Ainsi naît ce paradoxe cruel : le seul État démocratique du Moyen-Orient devient, dans l’imaginaire occidental, le symbole du mal. Non parce qu’il serait le pire, mais parce qu’il refuse de mourir avec élégance.
Pendant ce temps, les gouvernements européens continuent leurs transactions.
Ils signent des contrats énergétiques avec les régimes les plus obscurantistes.
Ils vendent des armes aux puissances qui financent les prêches de haine.
Ils ferment les yeux sur les réseaux idéologiques qui irriguent l’islamisme politique.
La morale, comme toujours, est réservée aux alliés faibles.
Israël reçoit les sermons.
Les pétromonarchies reçoivent les contrats.
Ce mélange de cynisme et de peur constitue peut-être la véritable tragédie européenne.
Car au fond, l’islamisme n’est pas seulement un ennemi extérieur. Il est le révélateur de notre vide intérieur.
Il prospère sur notre refus d’être ce que nous sommes.
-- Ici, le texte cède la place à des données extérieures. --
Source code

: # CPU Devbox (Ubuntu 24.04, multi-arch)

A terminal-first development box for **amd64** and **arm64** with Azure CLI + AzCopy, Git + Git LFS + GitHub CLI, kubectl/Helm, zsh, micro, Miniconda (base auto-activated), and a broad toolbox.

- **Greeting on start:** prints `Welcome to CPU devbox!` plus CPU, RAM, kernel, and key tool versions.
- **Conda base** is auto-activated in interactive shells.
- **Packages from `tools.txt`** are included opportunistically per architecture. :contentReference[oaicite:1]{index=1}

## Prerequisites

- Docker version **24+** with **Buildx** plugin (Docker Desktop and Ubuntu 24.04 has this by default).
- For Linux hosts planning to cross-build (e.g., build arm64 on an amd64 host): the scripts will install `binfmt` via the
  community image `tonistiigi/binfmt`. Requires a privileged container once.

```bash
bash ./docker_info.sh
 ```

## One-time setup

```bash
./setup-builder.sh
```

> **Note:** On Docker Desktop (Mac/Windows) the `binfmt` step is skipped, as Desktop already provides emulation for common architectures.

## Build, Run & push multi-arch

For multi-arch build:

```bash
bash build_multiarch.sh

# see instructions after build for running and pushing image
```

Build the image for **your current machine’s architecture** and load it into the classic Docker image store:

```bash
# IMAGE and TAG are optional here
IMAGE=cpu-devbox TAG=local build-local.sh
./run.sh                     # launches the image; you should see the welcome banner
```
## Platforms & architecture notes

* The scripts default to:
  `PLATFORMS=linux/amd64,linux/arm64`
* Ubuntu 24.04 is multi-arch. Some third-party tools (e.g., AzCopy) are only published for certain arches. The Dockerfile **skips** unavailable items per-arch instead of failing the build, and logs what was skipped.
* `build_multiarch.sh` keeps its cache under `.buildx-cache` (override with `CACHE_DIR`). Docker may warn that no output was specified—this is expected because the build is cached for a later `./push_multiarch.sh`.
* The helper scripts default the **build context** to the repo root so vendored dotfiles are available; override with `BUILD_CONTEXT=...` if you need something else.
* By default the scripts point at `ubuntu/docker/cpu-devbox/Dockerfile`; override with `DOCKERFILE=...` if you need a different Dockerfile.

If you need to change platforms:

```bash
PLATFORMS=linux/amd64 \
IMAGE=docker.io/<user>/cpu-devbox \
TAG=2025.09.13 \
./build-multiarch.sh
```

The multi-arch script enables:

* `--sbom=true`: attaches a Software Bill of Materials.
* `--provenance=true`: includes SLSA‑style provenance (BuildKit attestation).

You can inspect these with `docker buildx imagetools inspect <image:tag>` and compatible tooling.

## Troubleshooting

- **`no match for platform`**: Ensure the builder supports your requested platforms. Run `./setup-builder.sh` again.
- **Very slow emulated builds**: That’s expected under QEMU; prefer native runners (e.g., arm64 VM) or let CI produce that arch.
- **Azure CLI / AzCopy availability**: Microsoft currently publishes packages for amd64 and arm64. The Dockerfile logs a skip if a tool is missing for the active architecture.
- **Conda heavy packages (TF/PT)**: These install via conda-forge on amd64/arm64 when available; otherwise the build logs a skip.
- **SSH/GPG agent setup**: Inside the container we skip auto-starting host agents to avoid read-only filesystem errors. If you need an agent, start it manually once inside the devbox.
Une civilisation ne disparaît pas parce qu’elle est conquise. Elle disparaît parce qu’elle cesse de vouloir vivre. L’Europe ressemble de plus en plus à ces empires tardifs que les historiens décrivent avec une fascination mélancolique : tout y fonctionne encore, les routes sont pavées, les lois écrites, les bibliothèques ouvertes — mais la volonté de durer a disparu.
Dans ces moments-là, l’ennemi n’est plus seulement redouté. Il est attendu.
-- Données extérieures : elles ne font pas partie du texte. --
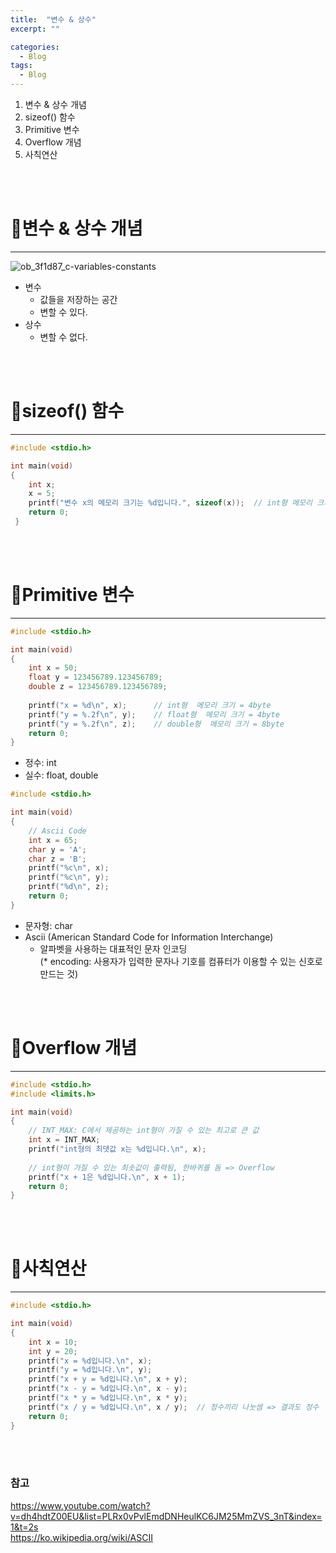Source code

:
 ```yaml
---
title:  "변수 & 상수"
excerpt: ""

categories:
  - Blog
tags:
  - Blog
---
```


1. 변수 & 상수 개념
2. sizeof() 함수
3. Primitive 변수
4. Overflow 개념
5. 사칙연산

<br/><br/>

# 📌변수 & 상수 개념
---------------------------------------
![ob_3f1d87_c-variables-constants](https://user-images.githubusercontent.com/68745073/97417775-6a348300-194b-11eb-906b-f4ca85dcd204.jpg)
- 변수
  - 값들을 저장하는 공간
  - 변할 수 있다.
- 상수
  - 변할 수 없다.

<br/><br/>

# 📌sizeof() 함수
---------------------------------------

```c
#include <stdio.h>

int main(void)
{
	int x;
	x = 5;
	printf("변수 x의 메모리 크기는 %d입니다.", sizeof(x));	// int형 메모리 크기 = 4byte 
	return 0;
 } 
```  

<br/><br/>

# 📌Primitive 변수
---------------------------------------

```c
#include <stdio.h>

int main(void)
{
	int x = 50;
	float y = 123456789.123456789;		
	double z = 123456789.123456789;		
	
	printf("x = %d\n", x);      // int형  메모리 크기 = 4byte 
	printf("y = %.2f\n", y);    // float형  메모리 크기 = 4byte 
	printf("y = %.2f\n", z);    // double형  메모리 크기 = 8byte 
	return 0;
}
```

- 정수: int
- 실수: float, double 

```c
#include <stdio.h>

int main(void)
{
	// Ascii Code
	int x = 65;
	char y = 'A';
	char z = 'B';
	printf("%c\n", x);
	printf("%c\n", y);
	printf("%d\n", z);
	return 0;
}
```

- 문자형: char
- Ascii (American Standard Code for Information Interchange)
    - 알파벳을 사용하는 대표적인 문자 인코딩  
        (* encoding: 사용자가 입력한 문자나 기호를 컴퓨터가 이용할 수 있는 신호로 만드는 것)

<br/><br/>

# 📌Overflow 개념
---------------------------------------
```c
#include <stdio.h>
#include <limits.h>

int main(void)
{
	// INT_MAX: C에서 제공하는 int형이 가질 수 있는 최고로 큰 값
	int x = INT_MAX;	
	printf("int형의 최댓값 x는 %d입니다.\n", x);
	
	// int형이 가질 수 있는 최솟값이 출력됨, 한바퀴를 돔 => Overflow
	printf("x + 1은 %d입니다.\n", x + 1);	
	return 0;
}
```

<br/><br/>

# 📌사칙연산
---------------------------------------
```c
#include <stdio.h>

int main(void)
{
	int x = 10;
	int y = 20;
	printf("x = %d입니다.\n", x);
	printf("y = %d입니다.\n", y);
	printf("x + y = %d입니다.\n", x + y);
	printf("x - y = %d입니다.\n", x - y);
	printf("x * y = %d입니다.\n", x * y);
	printf("x / y = %d입니다.\n", x / y);	// 정수끼리 나눗셈 => 결과도 정수 
	return 0;
}
```

<br/><br/>

### 참고
<https://www.youtube.com/watch?v=dh4hdtZ00EU&list=PLRx0vPvlEmdDNHeulKC6JM25MmZVS_3nT&index=1&t=2s>  
<https://ko.wikipedia.org/wiki/ASCII>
Il devient presque une délivrance.
Il vient mettre fin à l’incertitude, apporter une loi là où il n’y avait plus que des débats, imposer un ordre là où la civilisation n’avait plus la force de croire en elle-même.
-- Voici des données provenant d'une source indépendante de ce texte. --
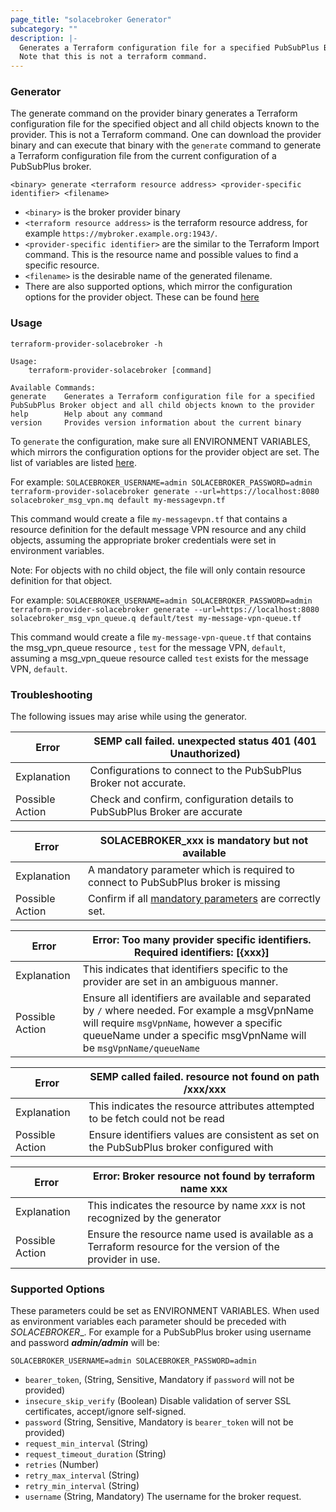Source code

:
 ```yaml
---
page_title: "solacebroker Generator"
subcategory: ""
description: |-
  Generates a Terraform configuration file for a specified PubSubPlus Broker object and all child objects known to the provider.
  Note that this is not a terraform command.
---
```


### Generator

The generate command on the provider binary generates a Terraform configuration file for the specified object and all
child objects known to the provider.
This is not a Terraform command. One can download the provider binary and can execute that binary with the `generate`
command to generate a Terraform configuration file from the current configuration of a PubSubPlus broker.

`<binary> generate <terraform resource address> <provider-specific identifier> <filename>`

- `<binary>` is the broker provider binary
- `<terraform resource address>` is the terraform resource address, for example `https://mybroker.example.org:1943/`.
- `<provider-specific identifier>` are the similar to the Terraform Import command. This is the resource name and possible values to find a specific resource.
- `<filename>` is the desirable name of the generated filename.
- There are also supported options, which mirror the configuration options for the provider object. These can be
  found [here](#supported-options)

### Usage

```shell
terraform-provider-solacebroker -h

Usage:
    terraform-provider-solacebroker [command]

Available Commands:
generate    Generates a Terraform configuration file for a specified PubSubPlus Broker object and all child objects known to the provider
help        Help about any command
version     Provides version information about the current binary
```

To `generate` the configuration, make sure all ENVIRONMENT VARIABLES, which mirrors the configuration options for the
provider object are set. The list of variables
are listed [here](#supported-options).

For example:
`SOLACEBROKER_USERNAME=admin SOLACEBROKER_PASSWORD=admin terraform-provider-solacebroker generate --url=https://localhost:8080 solacebroker_msg_vpn.mq default my-messagevpn.tf`

This command would create a file `my-messagevpn.tf` that contains a resource definition for the default message VPN resource and
any child objects, assuming the appropriate broker credentials were set in environment variables.

Note: For objects with no child object, the file will only contain resource definition for that object.

For example:
`SOLACEBROKER_USERNAME=admin SOLACEBROKER_PASSWORD=admin terraform-provider-solacebroker generate --url=https://localhost:8080 solacebroker_msg_vpn_queue.q default/test my-message-vpn-queue.tf`

This command would create a file `my-message-vpn-queue.tf` that contains the msg_vpn_queue resource , `test`  for the
message VPN, `default`, assuming a msg_vpn_queue resource called `test` exists for the message VPN, `default`.

### Troubleshooting

The following issues may arise while using the generator.

| Error           | SEMP call failed. unexpected status 401 (401 Unauthorized)                 |
|-----------------|----------------------------------------------------------------------------|
| Explanation     | Configurations to connect to the PubSubPlus Broker not accurate.           |
| Possible Action | Check and confirm, configuration details to PubSubPlus Broker are accurate |

| Error           | SOLACEBROKER_xxx is mandatory but not available                                    |
|-----------------|------------------------------------------------------------------------------------|
| Explanation     | A mandatory parameter which is required to connect to PubSubPlus broker is missing |
| Possible Action | Confirm if all [mandatory parameters](#supported-options) are correctly set.       |

| Error           | Error: Too many provider specific identifiers. Required identifiers: [{xxx}]                                                                                                                                        |
|-----------------|---------------------------------------------------------------------------------------------------------------------------------------------------------------------------------------------------------------------|
| Explanation     | This indicates that identifiers specific to the provider are set in an ambiguous manner.                                                                                                                            |
| Possible Action | Ensure all identifiers are available and separated by `/` where needed. For example a msgVpnName will require `msgVpnName`, however a specific queueName under a specific msgVpnName will be `msgVpnName/queueName` |

| Error           | SEMP called failed. resource not found on path /xxx/xxx                                  |
|-----------------|------------------------------------------------------------------------------------------|
| Explanation     | This indicates the resource attributes attempted to be fetch could not be read           |
| Possible Action | Ensure identifiers values are consistent as set on the PubSubPlus broker configured with |

| Error           | Error: Broker resource not found by terraform name xxx                                                     |
|-----------------|------------------------------------------------------------------------------------------------------------|
| Explanation     | This indicates the resource by name _xxx_ is not recognized by the generator                               |
| Possible Action | Ensure the resource name used is available as a Terraform resource for the version of the provider in use. |

### Supported Options

These parameters could be set as ENVIRONMENT VARIABLES. When used as environment variables
each parameter should be preceded with _SOLACEBROKER__. For example for a PubSubPlus broker using username and password
_**admin/admin**_
will be:

`SOLACEBROKER_USERNAME=admin SOLACEBROKER_PASSWORD=admin`

- `bearer_token`, (String, Sensitive, Mandatory if `password` will not be provided)
- `insecure_skip_verify` (Boolean) Disable validation of server SSL certificates, accept/ignore self-signed.
- `password` (String, Sensitive, Mandatory is `bearer_token` will not be provided)
- `request_min_interval` (String)
- `request_timeout_duration` (String)
- `retries` (Number)
- `retry_max_interval` (String)
- `retry_min_interval` (String)
- `username` (String, Mandatory) The username for the broker request.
C’est ainsi que meurent les mondes.
Non dans le fracas des invasions, mais dans la fatigue morale des peuples.
Et pourtant, au bord de ce crépuscule, une leçon demeure.
Elle vient d’un pays petit, entouré d’ennemis, contesté jusque dans son droit d’exister.
Israël rappelle une vérité que l’Europe refuse d’entendre :
il n’y a pas de paix sans lucidité.
il n’y a pas de liberté sans courage.
il n’y a pas de civilisation sans frontières.
Le reste n’est que rhétorique.
Et si l’Europe continue de croire que l’on peut composer indéfiniment avec ceux qui haïssent ce qu’elle est, alors il viendra un jour où ses enfants apprendront d’autres prières, dans une autre langue, sur les ruines de leurs propres cathédrales.
Ce jour-là, il ne restera plus à l’Europe qu’une dernière élégie : celle qu’écrivent les civilisations qui ont préféré la bonne conscience à la survie.
© Charles Rojzman

Bonjour Monsieur Charles Rojzman, l’Europe n’a jamais été une civilisation… La civilisation européenne ça n’existe pas.
L’Europe est une construction politique pure du haut. Je ne vois donc pas comment quelque chose qui n’existe pas pourrait se maintenir ou disparaître.
Toute cette histoire de civilisation, c’est un truc de philosophes, ça n’a jamais existé dans l’histoire de l’humanité, jamais l’Occident n’a été une civilisation, ne s’est pensé comme une civilisation…
C’est un ensemble de nations n’ayant jamais formé une civilisation.
Le concept de civilisation est une pure abstraction philosophique inventée entre le XVIIᵉ et le XVIIIᵉ siècle, en partie pour aller vers l’universalisme, un autre délire totale nihiliste de détraqués de la pensée des Lumières.
C’est un pur nihilisme : l’histoire humaine serait un processus abstrait et universel, orienté vers un progrès commun.
La réalité est que le 19e et le 20e siècle ont été marqués par des violences d’une ampleur sans précédent.
Voilà la civilisation européenne… Des centaines de millions de personnes ayant vécu des souffrances absolues.
Mais quand on dégage la souffrance humaine de l’équation, on peut parler de la grande civilisation occidentale…
Qui n’a jamais existé.
Pas plus que ce délire de judéo-christianisme, un autre délire de philosophes pour faire joli.
Ce qui n’empêche en rien la grande diabolisation d’Israël. Donc c’est où « civilisation judéo-chrétienne » ?
Elle est où ?
C’est juste dans des livres pour intellectuels et répété par des politiques pour se rendre intelligents.